If you smell odors that don't actually exist, there's a good chance you have a condition known as phantosmia. Believe it or not, more than 6% of Americans over age 40 have phantosmia. With phantosmia, you may "smell" these odors constantly or every once in a while in one nostril or both. Some of the most common odors you might notice include cigarette smoke, chemicals, mold, spoiled milk, and burning rubber. In most cases, these odors are not pleasant.

Causes of Phantosmia

There are a number of reasons you may experience phantosmia. Oftentimes, however, this condition is the result of a sinus issue. It may stem from a sinus infection, nasal polyps, common cold, or allergies. Phantom odor perception or phantosmia may also be caused by migraines, upper respiratory infections, and dental complications.

Diagnosing Phantosmia

You can expect your doctor to perform a physical exam of your nose and ears. They'll likely ask you about the types of odors you smell, how frequently you smell them, and whether they are present in one or both nostrils.

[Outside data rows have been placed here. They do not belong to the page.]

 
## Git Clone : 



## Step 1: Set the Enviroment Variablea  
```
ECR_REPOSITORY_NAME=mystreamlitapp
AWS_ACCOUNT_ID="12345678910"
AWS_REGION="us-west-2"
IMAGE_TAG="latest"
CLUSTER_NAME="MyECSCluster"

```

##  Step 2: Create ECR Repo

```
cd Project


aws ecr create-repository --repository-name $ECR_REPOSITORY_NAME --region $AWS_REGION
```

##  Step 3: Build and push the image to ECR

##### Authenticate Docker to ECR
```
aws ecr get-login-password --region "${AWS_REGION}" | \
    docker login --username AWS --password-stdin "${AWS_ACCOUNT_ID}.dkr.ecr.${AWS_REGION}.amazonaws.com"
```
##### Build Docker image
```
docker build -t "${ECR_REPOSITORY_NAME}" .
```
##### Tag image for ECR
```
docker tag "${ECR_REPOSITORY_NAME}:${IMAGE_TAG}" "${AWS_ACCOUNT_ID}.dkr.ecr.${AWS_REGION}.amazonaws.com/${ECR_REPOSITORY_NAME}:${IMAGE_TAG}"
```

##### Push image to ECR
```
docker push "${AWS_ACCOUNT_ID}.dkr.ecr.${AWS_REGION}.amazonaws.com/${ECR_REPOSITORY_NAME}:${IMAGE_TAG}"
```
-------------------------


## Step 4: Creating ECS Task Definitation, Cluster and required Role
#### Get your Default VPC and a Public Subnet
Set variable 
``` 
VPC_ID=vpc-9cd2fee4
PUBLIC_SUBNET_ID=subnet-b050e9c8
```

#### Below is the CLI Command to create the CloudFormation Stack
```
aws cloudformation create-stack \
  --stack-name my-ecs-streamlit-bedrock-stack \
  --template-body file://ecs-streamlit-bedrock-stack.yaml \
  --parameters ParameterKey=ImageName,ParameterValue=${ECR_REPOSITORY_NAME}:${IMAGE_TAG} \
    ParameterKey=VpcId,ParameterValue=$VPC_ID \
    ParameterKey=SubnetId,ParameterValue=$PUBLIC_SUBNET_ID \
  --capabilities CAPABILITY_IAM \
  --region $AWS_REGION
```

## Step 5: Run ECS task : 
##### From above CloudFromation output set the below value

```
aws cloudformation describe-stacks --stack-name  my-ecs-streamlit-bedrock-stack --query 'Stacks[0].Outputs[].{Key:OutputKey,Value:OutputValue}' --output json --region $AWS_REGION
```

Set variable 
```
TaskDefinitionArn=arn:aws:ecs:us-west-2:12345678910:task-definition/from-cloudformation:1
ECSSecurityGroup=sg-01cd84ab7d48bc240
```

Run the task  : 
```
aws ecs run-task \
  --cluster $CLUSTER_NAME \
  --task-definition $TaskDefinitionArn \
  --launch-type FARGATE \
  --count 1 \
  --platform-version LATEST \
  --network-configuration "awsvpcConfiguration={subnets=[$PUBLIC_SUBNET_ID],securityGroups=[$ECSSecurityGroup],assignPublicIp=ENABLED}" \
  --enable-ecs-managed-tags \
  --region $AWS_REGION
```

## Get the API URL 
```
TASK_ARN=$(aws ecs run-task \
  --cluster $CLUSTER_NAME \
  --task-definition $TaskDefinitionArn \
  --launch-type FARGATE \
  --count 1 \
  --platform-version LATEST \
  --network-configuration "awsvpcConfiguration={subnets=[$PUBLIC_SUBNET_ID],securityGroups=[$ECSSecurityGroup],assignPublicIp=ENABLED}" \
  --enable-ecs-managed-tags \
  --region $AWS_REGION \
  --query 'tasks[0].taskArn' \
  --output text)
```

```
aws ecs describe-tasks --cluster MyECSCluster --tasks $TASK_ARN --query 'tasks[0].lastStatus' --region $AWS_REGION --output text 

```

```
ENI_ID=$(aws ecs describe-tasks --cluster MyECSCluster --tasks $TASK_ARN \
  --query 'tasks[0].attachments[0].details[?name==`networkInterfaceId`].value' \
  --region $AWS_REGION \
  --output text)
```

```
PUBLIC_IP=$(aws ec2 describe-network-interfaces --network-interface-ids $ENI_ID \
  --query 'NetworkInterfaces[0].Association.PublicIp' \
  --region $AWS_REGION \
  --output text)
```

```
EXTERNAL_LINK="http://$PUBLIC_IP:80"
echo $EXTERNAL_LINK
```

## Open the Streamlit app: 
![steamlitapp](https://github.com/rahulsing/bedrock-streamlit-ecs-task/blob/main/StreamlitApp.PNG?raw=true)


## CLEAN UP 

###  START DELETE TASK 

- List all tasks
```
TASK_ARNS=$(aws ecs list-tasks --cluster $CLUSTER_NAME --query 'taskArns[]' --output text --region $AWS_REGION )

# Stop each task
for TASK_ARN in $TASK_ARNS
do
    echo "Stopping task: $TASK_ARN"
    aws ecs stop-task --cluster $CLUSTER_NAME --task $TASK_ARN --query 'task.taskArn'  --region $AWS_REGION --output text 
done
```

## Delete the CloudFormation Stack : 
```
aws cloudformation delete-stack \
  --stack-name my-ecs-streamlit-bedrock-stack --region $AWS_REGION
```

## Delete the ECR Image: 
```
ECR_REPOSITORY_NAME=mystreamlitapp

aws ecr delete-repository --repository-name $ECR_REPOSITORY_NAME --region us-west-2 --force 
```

If your doctor believes your condition is related to your nose, they may conduct an endoscopy. During an endoscopy, they'll insert a tiny camera into your nasal cavity to get a close look at what's going on. Other exams like MRI scans and CT scans may also be necessary.

Treating Phantosmia

Fortunately, phantosmia that has to do with a sinus infection, respiratory infection, or cold will likely fade away on its own once the condition improves. To treat these conditions, your doctor may suggest a warm compress, decongestant, saline nasal wash, and/or antibiotics.

Despite the cause of your phantosmia, there are a few ways you can relieve your discomfort. You may want to rinse your nasal passages with a saline solution like a neti pot, use an oxymetazoline spray to improve congestion in your nose, and opt for an anesthetic spray to numb the nerves located high up in your nose.

Visit a Doctor for Phantosmia

While phantosmia isn't usually a cause for concern and will subside on its own, it's still a good idea to visit a doctor for diagnosis and treatment. They can pinpoint the underlying health condition that may be causing it and design an individualized treatment plan to help you find relief.